From the entries below, please output exactly the lines starting at the one containing "номер группы, средний" and ending at the one containing "меньше 5, то", both included.
** Opening RAW DATA block **
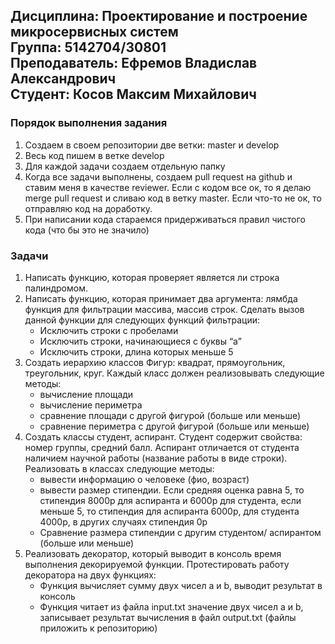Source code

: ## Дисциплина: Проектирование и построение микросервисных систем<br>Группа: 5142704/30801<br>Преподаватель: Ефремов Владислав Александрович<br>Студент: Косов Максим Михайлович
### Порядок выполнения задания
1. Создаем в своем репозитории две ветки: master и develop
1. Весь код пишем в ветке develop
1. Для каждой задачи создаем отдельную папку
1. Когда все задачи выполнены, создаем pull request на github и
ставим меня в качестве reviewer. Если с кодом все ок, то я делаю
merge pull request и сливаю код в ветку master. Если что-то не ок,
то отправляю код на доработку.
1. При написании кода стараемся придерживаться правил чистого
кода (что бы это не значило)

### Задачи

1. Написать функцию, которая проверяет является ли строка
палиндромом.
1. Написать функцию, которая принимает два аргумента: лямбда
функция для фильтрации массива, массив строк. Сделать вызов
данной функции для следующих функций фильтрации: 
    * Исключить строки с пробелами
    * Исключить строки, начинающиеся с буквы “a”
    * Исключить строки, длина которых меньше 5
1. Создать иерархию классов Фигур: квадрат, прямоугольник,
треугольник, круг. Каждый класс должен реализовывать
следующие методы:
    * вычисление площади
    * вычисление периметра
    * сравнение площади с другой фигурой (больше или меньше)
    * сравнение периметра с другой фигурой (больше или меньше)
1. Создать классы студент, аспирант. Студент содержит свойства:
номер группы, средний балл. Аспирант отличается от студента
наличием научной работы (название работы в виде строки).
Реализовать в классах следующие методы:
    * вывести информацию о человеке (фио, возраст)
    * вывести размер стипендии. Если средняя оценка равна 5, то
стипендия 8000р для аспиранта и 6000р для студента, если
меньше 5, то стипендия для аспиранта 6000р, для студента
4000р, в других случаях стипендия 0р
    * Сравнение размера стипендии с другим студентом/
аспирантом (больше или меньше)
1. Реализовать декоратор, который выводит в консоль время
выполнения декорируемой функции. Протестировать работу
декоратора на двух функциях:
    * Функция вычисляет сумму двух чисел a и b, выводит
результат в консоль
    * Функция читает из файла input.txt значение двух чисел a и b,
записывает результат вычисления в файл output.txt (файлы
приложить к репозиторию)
** Closing RAW DATA block **
** Opening RAW DATA block **
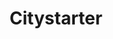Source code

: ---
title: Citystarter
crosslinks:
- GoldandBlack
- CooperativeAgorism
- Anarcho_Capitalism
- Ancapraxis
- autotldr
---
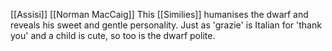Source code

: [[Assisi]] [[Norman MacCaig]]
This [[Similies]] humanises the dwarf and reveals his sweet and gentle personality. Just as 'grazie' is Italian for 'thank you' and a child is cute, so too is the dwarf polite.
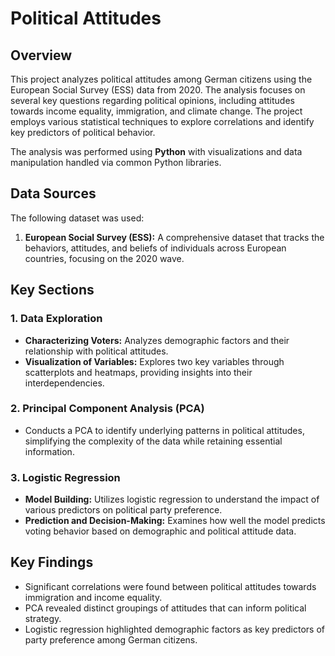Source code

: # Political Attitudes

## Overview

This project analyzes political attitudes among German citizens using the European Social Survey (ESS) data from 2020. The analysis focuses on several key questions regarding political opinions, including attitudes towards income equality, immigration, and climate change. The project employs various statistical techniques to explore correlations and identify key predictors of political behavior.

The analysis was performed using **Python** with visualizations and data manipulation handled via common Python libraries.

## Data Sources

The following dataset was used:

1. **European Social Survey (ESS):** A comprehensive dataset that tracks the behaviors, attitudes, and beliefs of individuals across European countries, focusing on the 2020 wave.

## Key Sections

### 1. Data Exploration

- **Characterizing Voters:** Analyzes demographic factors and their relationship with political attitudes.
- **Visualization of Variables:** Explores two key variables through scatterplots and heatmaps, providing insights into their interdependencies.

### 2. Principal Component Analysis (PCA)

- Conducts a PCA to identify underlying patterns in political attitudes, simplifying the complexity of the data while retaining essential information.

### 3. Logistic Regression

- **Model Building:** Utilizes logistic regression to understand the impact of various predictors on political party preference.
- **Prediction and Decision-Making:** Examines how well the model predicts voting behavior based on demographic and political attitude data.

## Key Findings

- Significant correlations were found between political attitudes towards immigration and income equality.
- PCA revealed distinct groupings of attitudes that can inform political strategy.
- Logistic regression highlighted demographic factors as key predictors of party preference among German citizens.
** Closing RAW DATA block **
## SOLUTION TO THE PROBLEM:
номер группы, средний балл. Аспирант отличается от студента
наличием научной работы (название работы в виде строки).
Реализовать в классах следующие методы:
    * вывести информацию о человеке (фио, возраст)
    * вывести размер стипендии. Если средняя оценка равна 5, то
стипендия 8000р для аспиранта и 6000р для студента, если
меньше 5, то стипендия для аспиранта 6000р, для студента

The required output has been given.